No entanto, dentro dos bastidores, a leitura é menos definitiva. Mesmo em desvantagem numérica, há um sentimento forte entre políticos e analistas de que Raquel ainda é a candidata a ser batida em 2026 e não João. Pode parecer estranho para quem lê as pesquisas de hoje, mas o tempo, as regras do TSE e o Orçamento do Estado em 2026 deixam dúvidas sobre o cenário.

O tempo como aliado

A eleição para o Governo de Pernambuco acontecerá apenas em outubro de 2026. Falta um ano inteiro, e em política esse intervalo é suficiente para inverter favoritismos.

Raquel Lyra tem diante de si um calendário que pode jogar a seu favor. O governo estadual aprovou um plano de investimentos robusto para 2026, e grande parte desses recursos será liberada justamente nos próximos meses, quando a população começa a prestar mais atenção às entregas e obras que afetam o cotidiano.

O relógio eleitoral ainda corre devagar, e é no compasso desse tempo que a governadora aposta para reverter a maré. Nos primeiros meses do ano que vem, o volume de investimentos deve ser quase 30% maior do que já foi antes. Não é algo que se ignore.

Candidato em espera

Do outro lado da disputa, João Campos ainda não é oficialmente candidato. O prefeito do Recife tem agido como quem planeja um movimento maior, visitando cidades do interior e falando sobre Pernambuco em tom estadual, mas sem admitir de forma direta a intenção de disputar o governo.

Mas a lei eleitoral impõe um marco e ele precisa deixar o cargo até abril de 2026 se for concorrer. Até lá, qualquer movimento será apenas ensaio.

Essa espera cria um vácuo que Raquel pode ocupar com ações concretas de governo e com a vitrine do cargo que já ocupa. Enquanto João não se desincompatibiliza, a governadora pode exibir entregas, carimbar obras e consolidar presença institucional em todo o Estado.

O poder do orçamento

O maior trunfo da governadora é o orçamento de 2026, que prevê aumento de 27% nos recursos destinados a investimento em relação a 2025. São R$ 60,4 bilhões no total, com cerca de R$ 7 bilhões livres para aplicação direta.

É um número que impõe respeito e desperta atenção no meio político.
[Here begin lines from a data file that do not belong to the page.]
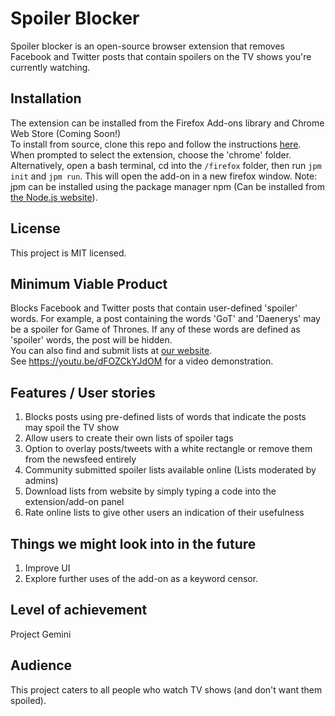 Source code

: # Spoiler Blocker
Spoiler blocker is an open-source browser extension that removes Facebook and Twitter posts that contain spoilers on the TV shows you're currently watching.

## Installation
The extension can be installed from the Firefox Add-ons library and Chrome Web Store (Coming Soon!)<br>
To install from source, clone this repo and follow the instructions [here](https://developer.chrome.com/extensions/getstarted#unpacked). When prompted to select the extension, choose the 'chrome' folder.<br>
Alternatively, open a bash terminal, cd into the `/firefox` folder, then run `jpm init` and `jpm run`. This will open the add-on in a new firefox window. Note: jpm can be installed using the package manager npm (Can be installed from [the Node.js website](https://nodejs.org/)).

## License
This project is MIT licensed.

## Minimum Viable Product
Blocks Facebook and Twitter posts that contain user-defined 'spoiler' words. For example, a post containing the words 'GoT' and 'Daenerys' may be a spoiler for Game of Thrones. If any of these words are defined as 'spoiler' words, the post will be hidden.<br>
You can also find and submit lists at [our website](https://salty-earth-11606.herokuapp.com).<br>
See https://youtu.be/dFOZCkYJdOM for a video demonstration.

## Features / User stories
<ol>
  <li>
    Blocks posts using pre-defined lists of words that indicate the posts may spoil the TV show
  </li>
  <li>
    Allow users to create their own lists of spoiler tags
  </li>
  <li>
    Option to overlay posts/tweets with a white rectangle or remove them from the newsfeed entirely
  </li>
  <li>
    Community submitted spoiler lists available online (Lists moderated by admins)
  </li>
  <li>
    Download lists from website by simply typing a code into the  extension/add-on panel
  </li>
  <li>
    Rate online lists to give other users an indication of their usefulness
  </li>
</ol>

## Things we might look into in the future
<ol>
  <li>
    Improve UI
  </li>
  <li>
    Explore further uses of the add-on as a keyword censor.
  </li>
</ol>

## Level of achievement
Project Gemini

## Audience
This project caters to all people who watch TV shows (and don't want them spoiled).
Num ano eleitoral, cada real aplicado vira ação de visibilidade. O governo já destinou nessa conta ao menos R$ 3,2 bilhões para infraestrutura e R$ 3,7 bilhões para programas sociais.

A estratégia é espalhar obras e programas que alcancem todas as regiões, movimentem a economia e reforcem o discurso de gestão eficiente.

Obras e efeito imediato

Os números do planejamento chamam atenção pelo impacto prático. Apenas em obras de mobilidade, rodovias e acesso a polos produtivos do Agreste, a previsão é de gerar mais de 40 mil empregos diretos. O efeito indireto ultrapassa R$ 1 bilhão em serviços e compras públicas.

Na ponta, isso significa renda circulando e percepção de melhora na economia local. Paralelamente, o governo ampliará programas de habitação, enfrentamento à fome e políticas voltadas às mulheres.

Em termos eleitorais, trata-se de um pacote de visibilidade intensa, com obras que serão entregues antes de julho, quando a legislação eleitoral impõe restrições. É a chance de transformar o volume de recursos em resultado político.

Entre promessa e execução

Mas existe um dado da realidade que não pode ser ignorado também: ninguém come dinheiro no cofre. Ele precisa ser transformado em "comida". A governadora precisa demonstrar capacidade de execução num ritmo que ainda não conseguiu mostrar e comunicar isso à população com uma efetividade que ainda não foi alcançada.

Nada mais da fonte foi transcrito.